(Beginning of INFORMATION GIVEN)
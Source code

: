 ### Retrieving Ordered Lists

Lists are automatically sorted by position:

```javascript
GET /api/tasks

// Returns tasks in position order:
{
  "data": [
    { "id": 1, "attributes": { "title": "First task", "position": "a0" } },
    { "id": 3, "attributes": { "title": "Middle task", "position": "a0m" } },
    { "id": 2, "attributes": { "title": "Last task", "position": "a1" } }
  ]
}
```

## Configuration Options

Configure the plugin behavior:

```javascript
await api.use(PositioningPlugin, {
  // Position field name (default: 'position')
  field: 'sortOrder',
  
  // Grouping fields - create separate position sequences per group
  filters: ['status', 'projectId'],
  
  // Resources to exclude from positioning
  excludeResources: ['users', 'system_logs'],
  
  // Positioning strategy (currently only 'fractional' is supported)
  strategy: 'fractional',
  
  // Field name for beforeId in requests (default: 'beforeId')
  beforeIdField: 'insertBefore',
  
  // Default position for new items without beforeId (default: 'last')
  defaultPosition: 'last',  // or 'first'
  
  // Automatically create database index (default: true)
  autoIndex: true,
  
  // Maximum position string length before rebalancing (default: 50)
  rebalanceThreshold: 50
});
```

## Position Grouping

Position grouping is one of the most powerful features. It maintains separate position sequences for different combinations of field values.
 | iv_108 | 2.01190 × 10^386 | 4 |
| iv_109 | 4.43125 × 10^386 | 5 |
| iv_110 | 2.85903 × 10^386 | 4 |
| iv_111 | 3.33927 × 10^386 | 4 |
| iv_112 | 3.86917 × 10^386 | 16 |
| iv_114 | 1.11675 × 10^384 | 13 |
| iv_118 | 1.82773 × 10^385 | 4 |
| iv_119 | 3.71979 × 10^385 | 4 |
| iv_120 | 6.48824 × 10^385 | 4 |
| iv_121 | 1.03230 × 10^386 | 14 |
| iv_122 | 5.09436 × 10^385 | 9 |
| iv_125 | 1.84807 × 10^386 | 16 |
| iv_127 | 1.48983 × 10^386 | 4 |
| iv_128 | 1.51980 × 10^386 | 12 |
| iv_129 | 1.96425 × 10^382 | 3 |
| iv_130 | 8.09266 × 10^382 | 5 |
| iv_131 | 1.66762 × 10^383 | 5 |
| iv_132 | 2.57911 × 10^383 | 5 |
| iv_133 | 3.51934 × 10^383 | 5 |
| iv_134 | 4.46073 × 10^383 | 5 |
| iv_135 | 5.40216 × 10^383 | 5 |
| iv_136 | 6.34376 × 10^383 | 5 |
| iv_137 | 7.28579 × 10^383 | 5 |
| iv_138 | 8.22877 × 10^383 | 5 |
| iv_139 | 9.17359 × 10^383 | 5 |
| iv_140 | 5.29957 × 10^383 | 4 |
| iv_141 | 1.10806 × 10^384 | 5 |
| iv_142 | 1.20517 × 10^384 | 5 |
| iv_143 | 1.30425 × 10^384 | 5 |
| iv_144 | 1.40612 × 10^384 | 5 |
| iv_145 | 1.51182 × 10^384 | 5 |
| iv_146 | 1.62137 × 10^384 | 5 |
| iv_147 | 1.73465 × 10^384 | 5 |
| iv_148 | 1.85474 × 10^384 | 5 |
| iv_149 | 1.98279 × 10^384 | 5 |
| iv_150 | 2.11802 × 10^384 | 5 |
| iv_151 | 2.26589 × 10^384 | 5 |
(End of INFORMATION GIVEN)
* _PROBLEM TO WORK ON_:
Set down exactly the lines of the material above from the one with "7.28579 × 10^383 | 5 |" through the end. Include both ends and nothing else.

* _TASK RESULT_:
| iv_137 | 7.28579 × 10^383 | 5 |
| iv_138 | 8.22877 × 10^383 | 5 |
| iv_139 | 9.17359 × 10^383 | 5 |
| iv_140 | 5.29957 × 10^383 | 4 |
| iv_141 | 1.10806 × 10^384 | 5 |
| iv_142 | 1.20517 × 10^384 | 5 |
| iv_143 | 1.30425 × 10^384 | 5 |
| iv_144 | 1.40612 × 10^384 | 5 |
| iv_145 | 1.51182 × 10^384 | 5 |
| iv_146 | 1.62137 × 10^384 | 5 |
| iv_147 | 1.73465 × 10^384 | 5 |
| iv_148 | 1.85474 × 10^384 | 5 |
| iv_149 | 1.98279 × 10^384 | 5 |
| iv_150 | 2.11802 × 10^384 | 5 |
| iv_151 | 2.26589 × 10^384 | 5 |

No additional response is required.